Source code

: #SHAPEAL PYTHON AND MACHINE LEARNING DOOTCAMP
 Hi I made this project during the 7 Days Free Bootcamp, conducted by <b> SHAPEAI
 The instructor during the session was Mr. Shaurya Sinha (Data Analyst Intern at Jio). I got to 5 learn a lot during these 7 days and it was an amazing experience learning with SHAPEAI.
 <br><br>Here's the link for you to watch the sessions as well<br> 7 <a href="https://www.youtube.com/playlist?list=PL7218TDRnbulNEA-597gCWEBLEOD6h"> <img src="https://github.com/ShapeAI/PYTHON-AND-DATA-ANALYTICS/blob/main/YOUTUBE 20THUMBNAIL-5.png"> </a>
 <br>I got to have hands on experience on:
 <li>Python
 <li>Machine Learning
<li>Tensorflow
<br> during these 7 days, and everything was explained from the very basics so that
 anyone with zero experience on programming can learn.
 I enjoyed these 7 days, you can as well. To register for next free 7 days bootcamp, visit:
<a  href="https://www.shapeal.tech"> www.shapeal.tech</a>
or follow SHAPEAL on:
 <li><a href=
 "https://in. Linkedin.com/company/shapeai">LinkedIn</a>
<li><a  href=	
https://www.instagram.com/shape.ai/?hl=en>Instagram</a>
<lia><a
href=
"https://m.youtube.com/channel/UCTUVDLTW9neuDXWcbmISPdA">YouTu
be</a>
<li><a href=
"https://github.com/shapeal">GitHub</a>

> Task to complete
Nothing in the records may be left out; copy them all exactly.

> Task response
Source code

: #SHAPEAL PYTHON AND MACHINE LEARNING DOOTCAMP
 Hi I made this project during the 7 Days Free Bootcamp, conducted by <b> SHAPEAI
 The instructor during the session was Mr. Shaurya Sinha (Data Analyst Intern at Jio). I got to 5 learn a lot during these 7 days and it was an amazing experience learning with SHAPEAI.
 <br><br>Here's the link for you to watch the sessions as well<br> 7 <a href="https://www.youtube.com/playlist?list=PL7218TDRnbulNEA-597gCWEBLEOD6h"> <img src="https://github.com/ShapeAI/PYTHON-AND-DATA-ANALYTICS/blob/main/YOUTUBE 20THUMBNAIL-5.png"> </a>
 <br>I got to have hands on experience on:
 <li>Python
 <li>Machine Learning
<li>Tensorflow
<br> during these 7 days, and everything was explained from the very basics so that
 anyone with zero experience on programming can learn.
 I enjoyed these 7 days, you can as well. To register for next free 7 days bootcamp, visit:
<a  href="https://www.shapeal.tech"> www.shapeal.tech</a>
or follow SHAPEAL on:
 <li><a href=
 "https://in. Linkedin.com/company/shapeai">LinkedIn</a>
<li><a  href=	
https://www.instagram.com/shape.ai/?hl=en>Instagram</a>
<lia><a
href=
"https://m.youtube.com/channel/UCTUVDLTW9neuDXWcbmISPdA">YouTu
be</a>
<li><a href=
"https://github.com/shapeal">GitHub</a>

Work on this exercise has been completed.